Of the Roosters playmakers, James Maloney has been the standout during the regular season but Mitchell Pearce's Dream Team scoring has stepped up significantly in the finals. Pearce easily out-scored Maloney in both of the Roosters' finals matches so far, posting 59 and 62 compared with Maloney's 42 and 49. The two mains advantages Pearce has had over Maloney is kick metres (he's doubled Maloney's total in their two finals matches) and missed tackles (Maloney has missed a dozen tackles over the two games, Pearce has only missed five).
So if you're predicting another low-scoring affair, then Pearce is probably your man. If you reckon the Roosters will score a few points, then Maloney – who has more tries and line breaks this season than Pearce and is the Roosters' goalkicker – is likely to have the edge.
It's hard to go against star duo Jamie Lyon and Michael Jennings, who both hit the high 50s in their teams' wins last weeks. Of the other options, Steve Matai is a lottery (his scores have ranged from 60 down to -6 this season), while Shaun Kenny-Dowall is a quality attacking threat but simply hasn't had Jennings' consistency this year. Dual-position player Mitch Aubusson is the wildcard, and he could trump Lyon and Jennings if defence dominates the contest.
Peta Hiku has been great for Manly of late but will again miss the cut thanks to Brett Stewart's return, and Stewart himself is a risky option as his strengths on the field don't really translate to Dream Team stats. Jorge Taufua is a tackle-busting machine on his day but at $207,000 he's pricey, while fellow wingers David Williams, Roger Tuivasa-Sheck and Daniel Tupou are all capable of decent scores on their day – particularly if they find their way to the tryline.

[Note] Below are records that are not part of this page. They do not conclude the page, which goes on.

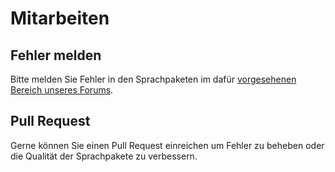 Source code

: # Mitarbeiten

## Fehler melden
Bitte melden Sie Fehler in den Sprachpaketen im dafür [vorgesehenen Bereich unseres Forums](https://www.mybb.de/forum/forum-23.html).

## Pull Request
Gerne können Sie einen Pull Request einreichen um Fehler zu beheben oder die Qualität der Sprachpakete zu verbessern. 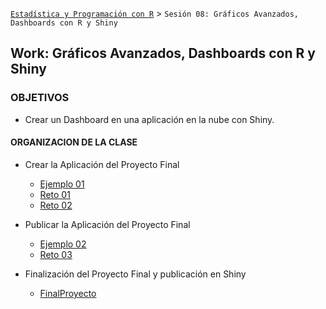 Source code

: 
[`Estadística y Programación con R`](../Readme.md) > `Sesión 08: Gráficos Avanzados, Dashboards con R y Shiny`

## Work: Gráficos Avanzados, Dashboards con R y Shiny

### OBJETIVOS 

- Crear un Dashboard en una aplicación en la nube con Shiny.

#### ORGANIZACION DE LA CLASE 

- Crear la Aplicación del Proyecto Final
	- [Ejemplo 01](Ejemplo-01)
	- [Reto 01](Reto-01)
	- [Reto 02](Reto-02)

- Publicar la Aplicación del Proyecto Final
	- [Ejemplo 02](Ejemplo-02)
	- [Reto 03](Reto-03)

- Finalización del Proyecto Final y publicación en Shiny
	- [FinalProyecto](ProyectoFinal)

The lack of certainties in this position makes it the perfect place to make a couple of gambles, or at least save some cash which could be better spent elsewhere.
Captain & vice captain
This is where the game will really be won and lost in Dream Team this weekend. With only 34 players to choose from, expect most teams to have a familiar look to them – which is where the captaincy and vice captaincy choices come in. Remember, your captain gets triple points and your vice captain gets double, so the right choice here can really shoot your team up the ladder.
For those playing it safe, Cherry-Evans is probably the smart option, but Watmough, SBW, Ballin, Friend, Cordner, Pearce and Maloney are all capable of producing a bumper score in the grand final. Go with your gut on this one, and it could well earn you bragging rights – or a cool $3000.